### GIVEN DATA:
++++
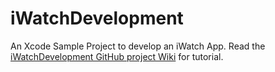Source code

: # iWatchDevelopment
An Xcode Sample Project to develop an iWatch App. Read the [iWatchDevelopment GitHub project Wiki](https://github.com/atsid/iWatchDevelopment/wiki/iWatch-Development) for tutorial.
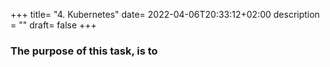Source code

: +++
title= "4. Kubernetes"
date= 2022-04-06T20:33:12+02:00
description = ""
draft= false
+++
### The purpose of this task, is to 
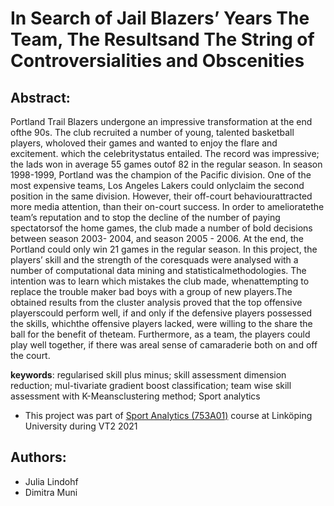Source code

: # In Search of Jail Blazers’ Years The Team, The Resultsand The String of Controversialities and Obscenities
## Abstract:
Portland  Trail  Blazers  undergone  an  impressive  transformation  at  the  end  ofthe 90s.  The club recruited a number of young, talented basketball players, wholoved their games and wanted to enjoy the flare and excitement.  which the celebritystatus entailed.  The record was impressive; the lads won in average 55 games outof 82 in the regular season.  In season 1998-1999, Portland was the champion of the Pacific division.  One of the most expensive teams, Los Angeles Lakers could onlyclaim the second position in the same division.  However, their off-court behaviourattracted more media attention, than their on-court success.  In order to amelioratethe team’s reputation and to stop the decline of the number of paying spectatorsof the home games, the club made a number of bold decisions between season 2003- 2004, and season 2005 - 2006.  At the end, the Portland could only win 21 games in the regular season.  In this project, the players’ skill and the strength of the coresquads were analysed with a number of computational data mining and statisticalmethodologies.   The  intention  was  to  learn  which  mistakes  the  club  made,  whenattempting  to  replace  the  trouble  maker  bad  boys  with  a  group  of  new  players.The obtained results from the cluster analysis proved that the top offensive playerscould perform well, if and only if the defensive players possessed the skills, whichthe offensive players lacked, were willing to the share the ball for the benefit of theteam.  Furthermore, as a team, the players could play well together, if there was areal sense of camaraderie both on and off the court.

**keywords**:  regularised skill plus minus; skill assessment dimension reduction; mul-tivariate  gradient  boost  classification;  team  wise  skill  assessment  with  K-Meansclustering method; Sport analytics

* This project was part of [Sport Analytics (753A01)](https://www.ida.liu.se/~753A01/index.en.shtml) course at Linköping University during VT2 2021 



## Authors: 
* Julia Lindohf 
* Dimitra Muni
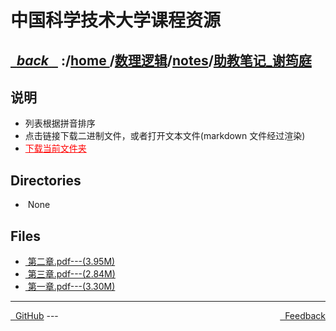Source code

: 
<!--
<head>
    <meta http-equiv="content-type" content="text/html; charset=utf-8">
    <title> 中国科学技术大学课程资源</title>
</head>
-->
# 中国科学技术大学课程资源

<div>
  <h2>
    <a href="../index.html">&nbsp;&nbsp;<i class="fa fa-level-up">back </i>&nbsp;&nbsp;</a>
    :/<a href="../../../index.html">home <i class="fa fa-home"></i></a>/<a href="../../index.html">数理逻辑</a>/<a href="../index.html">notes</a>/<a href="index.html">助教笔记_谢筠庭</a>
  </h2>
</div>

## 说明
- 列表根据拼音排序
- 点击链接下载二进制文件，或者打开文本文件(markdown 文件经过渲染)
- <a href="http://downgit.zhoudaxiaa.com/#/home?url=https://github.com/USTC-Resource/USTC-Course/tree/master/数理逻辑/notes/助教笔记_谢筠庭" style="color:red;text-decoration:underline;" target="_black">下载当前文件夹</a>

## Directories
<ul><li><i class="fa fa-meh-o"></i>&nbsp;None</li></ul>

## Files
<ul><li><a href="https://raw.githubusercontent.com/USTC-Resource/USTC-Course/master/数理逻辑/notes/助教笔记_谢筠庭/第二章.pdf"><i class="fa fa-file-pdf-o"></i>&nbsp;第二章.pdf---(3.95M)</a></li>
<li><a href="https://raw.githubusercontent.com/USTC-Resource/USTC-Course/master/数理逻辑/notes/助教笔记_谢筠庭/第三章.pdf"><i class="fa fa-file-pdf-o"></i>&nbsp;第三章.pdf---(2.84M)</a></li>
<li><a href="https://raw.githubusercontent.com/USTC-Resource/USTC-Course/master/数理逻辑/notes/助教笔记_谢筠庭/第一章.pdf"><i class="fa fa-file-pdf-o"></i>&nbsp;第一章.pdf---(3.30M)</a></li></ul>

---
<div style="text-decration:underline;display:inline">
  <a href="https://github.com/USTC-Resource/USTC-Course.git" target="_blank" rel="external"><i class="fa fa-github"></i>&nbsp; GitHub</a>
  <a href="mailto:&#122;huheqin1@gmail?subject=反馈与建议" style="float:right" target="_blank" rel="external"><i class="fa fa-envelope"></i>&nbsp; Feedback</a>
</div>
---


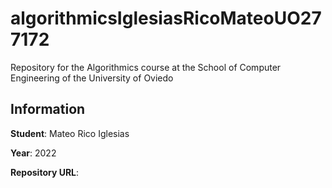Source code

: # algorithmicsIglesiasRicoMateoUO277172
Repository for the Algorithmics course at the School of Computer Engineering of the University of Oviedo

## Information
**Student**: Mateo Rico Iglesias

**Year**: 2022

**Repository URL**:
++++
### WORK INSTRUCTION:
Scan the listing above and copy all lines containing the word "text".

### ANSWER BELOW:
    <meta http-equiv="content-type" content="text/html; charset=utf-8">
- <a href="http://downgit.zhoudaxiaa.com/#/home?url=https://github.com/USTC-Resource/USTC-Course/tree/master/数理逻辑/notes/助教笔记_谢筠庭" style="color:red;text-decoration:underline;" target="_black">下载当前文件夹</a>
<div style="text-decration:underline;display:inline">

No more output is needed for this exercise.